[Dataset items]

•••••

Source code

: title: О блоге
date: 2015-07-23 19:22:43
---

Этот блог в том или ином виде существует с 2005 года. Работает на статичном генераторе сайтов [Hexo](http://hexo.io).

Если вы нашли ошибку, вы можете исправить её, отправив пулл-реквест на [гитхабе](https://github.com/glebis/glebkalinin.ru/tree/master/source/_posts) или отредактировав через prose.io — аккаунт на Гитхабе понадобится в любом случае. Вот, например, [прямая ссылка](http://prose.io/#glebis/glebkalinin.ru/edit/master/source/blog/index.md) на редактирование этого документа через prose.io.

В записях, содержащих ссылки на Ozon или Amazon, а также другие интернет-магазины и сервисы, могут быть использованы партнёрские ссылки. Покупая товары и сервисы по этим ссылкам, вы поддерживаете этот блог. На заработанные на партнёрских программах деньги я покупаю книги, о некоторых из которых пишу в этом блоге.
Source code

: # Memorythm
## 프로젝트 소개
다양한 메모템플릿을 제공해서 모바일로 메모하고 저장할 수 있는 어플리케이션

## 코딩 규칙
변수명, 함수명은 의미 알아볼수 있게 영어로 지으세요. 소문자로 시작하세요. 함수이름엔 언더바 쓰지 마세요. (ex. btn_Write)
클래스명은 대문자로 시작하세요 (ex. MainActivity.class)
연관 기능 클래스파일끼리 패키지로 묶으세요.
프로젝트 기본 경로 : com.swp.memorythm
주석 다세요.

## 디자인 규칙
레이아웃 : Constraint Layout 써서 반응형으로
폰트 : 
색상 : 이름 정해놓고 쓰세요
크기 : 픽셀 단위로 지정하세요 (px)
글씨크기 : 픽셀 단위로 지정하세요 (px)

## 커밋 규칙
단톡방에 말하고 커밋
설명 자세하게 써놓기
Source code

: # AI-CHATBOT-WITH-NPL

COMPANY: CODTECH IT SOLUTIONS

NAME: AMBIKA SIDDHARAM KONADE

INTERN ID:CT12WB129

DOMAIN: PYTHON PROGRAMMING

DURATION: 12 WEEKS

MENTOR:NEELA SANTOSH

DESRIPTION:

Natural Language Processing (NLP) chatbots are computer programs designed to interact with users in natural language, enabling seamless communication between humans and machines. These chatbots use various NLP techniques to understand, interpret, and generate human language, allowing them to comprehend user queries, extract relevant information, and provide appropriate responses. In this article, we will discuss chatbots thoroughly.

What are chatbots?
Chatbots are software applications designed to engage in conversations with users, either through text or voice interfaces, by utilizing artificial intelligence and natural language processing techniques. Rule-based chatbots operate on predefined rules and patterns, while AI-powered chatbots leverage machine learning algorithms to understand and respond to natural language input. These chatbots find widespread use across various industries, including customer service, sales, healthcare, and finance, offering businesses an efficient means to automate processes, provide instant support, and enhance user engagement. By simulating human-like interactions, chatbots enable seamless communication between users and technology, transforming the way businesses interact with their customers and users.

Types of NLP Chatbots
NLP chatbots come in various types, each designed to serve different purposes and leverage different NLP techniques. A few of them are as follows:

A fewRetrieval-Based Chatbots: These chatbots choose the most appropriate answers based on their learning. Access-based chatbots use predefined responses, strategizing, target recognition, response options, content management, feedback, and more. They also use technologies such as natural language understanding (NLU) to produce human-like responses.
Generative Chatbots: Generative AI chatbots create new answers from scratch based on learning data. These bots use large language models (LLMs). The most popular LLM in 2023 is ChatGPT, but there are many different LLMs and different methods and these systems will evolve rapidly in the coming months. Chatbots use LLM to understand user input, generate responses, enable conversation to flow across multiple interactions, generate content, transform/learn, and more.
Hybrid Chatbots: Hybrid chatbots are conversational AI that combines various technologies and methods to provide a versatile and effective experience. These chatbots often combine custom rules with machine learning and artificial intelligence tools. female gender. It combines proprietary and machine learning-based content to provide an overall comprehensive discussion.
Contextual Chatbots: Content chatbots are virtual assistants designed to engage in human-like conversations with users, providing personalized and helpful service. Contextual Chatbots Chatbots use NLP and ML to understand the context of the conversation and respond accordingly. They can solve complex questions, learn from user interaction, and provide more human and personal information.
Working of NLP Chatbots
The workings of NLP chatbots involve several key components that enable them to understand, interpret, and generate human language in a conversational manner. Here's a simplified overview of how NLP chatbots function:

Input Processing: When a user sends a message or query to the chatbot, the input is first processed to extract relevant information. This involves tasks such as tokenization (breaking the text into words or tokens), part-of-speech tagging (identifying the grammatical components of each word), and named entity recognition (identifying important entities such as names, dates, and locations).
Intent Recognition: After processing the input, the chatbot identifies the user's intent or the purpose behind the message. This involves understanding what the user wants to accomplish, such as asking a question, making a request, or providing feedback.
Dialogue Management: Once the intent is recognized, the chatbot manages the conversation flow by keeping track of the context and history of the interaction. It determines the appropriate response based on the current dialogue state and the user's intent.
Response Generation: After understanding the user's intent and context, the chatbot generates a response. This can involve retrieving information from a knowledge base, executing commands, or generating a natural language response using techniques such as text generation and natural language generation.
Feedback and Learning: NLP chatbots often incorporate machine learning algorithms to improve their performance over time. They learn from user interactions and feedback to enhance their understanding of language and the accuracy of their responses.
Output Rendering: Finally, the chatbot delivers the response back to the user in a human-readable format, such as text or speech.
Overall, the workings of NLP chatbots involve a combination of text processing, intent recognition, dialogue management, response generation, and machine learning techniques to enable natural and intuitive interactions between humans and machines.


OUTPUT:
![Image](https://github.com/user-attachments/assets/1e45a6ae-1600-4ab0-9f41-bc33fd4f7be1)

•••••

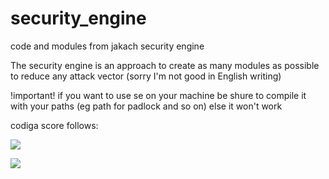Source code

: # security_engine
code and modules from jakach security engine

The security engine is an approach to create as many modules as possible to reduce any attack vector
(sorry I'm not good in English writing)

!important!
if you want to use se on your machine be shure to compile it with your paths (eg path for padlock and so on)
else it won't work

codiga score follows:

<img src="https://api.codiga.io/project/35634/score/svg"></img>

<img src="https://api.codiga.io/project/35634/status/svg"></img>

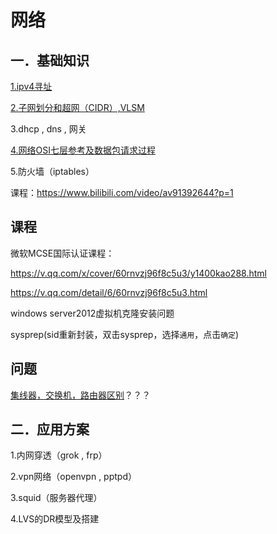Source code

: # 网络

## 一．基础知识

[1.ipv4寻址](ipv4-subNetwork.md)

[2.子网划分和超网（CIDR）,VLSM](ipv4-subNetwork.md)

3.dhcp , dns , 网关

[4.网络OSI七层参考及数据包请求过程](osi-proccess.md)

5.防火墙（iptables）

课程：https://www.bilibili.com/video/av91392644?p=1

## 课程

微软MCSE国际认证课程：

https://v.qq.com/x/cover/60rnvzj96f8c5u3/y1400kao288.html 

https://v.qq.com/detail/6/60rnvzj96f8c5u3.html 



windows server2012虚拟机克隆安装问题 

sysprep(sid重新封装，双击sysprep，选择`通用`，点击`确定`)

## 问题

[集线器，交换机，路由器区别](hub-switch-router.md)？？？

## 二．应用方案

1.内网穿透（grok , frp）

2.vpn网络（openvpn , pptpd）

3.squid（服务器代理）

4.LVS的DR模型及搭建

•••••

EXERCISE GOAL
Could you restate word for word the lines above, from the one that contains "В записях, содержащих" through the one that contains "What are chatbots?", and no others?

ANSWER TO THIS TASK
В записях, содержащих ссылки на Ozon или Amazon, а также другие интернет-магазины и сервисы, могут быть использованы партнёрские ссылки. Покупая товары и сервисы по этим ссылкам, вы поддерживаете этот блог. На заработанные на партнёрских программах деньги я покупаю книги, о некоторых из которых пишу в этом блоге.
Source code

: # Memorythm
## 프로젝트 소개
다양한 메모템플릿을 제공해서 모바일로 메모하고 저장할 수 있는 어플리케이션

## 코딩 규칙
변수명, 함수명은 의미 알아볼수 있게 영어로 지으세요. 소문자로 시작하세요. 함수이름엔 언더바 쓰지 마세요. (ex. btn_Write)
클래스명은 대문자로 시작하세요 (ex. MainActivity.class)
연관 기능 클래스파일끼리 패키지로 묶으세요.
프로젝트 기본 경로 : com.swp.memorythm
주석 다세요.

## 디자인 규칙
레이아웃 : Constraint Layout 써서 반응형으로
폰트 : 
색상 : 이름 정해놓고 쓰세요
크기 : 픽셀 단위로 지정하세요 (px)
글씨크기 : 픽셀 단위로 지정하세요 (px)

## 커밋 규칙
단톡방에 말하고 커밋
설명 자세하게 써놓기
Source code

: # AI-CHATBOT-WITH-NPL

COMPANY: CODTECH IT SOLUTIONS

NAME: AMBIKA SIDDHARAM KONADE

INTERN ID:CT12WB129

DOMAIN: PYTHON PROGRAMMING

DURATION: 12 WEEKS

MENTOR:NEELA SANTOSH

DESRIPTION:

Natural Language Processing (NLP) chatbots are computer programs designed to interact with users in natural language, enabling seamless communication between humans and machines. These chatbots use various NLP techniques to understand, interpret, and generate human language, allowing them to comprehend user queries, extract relevant information, and provide appropriate responses. In this article, we will discuss chatbots thoroughly.

What are chatbots?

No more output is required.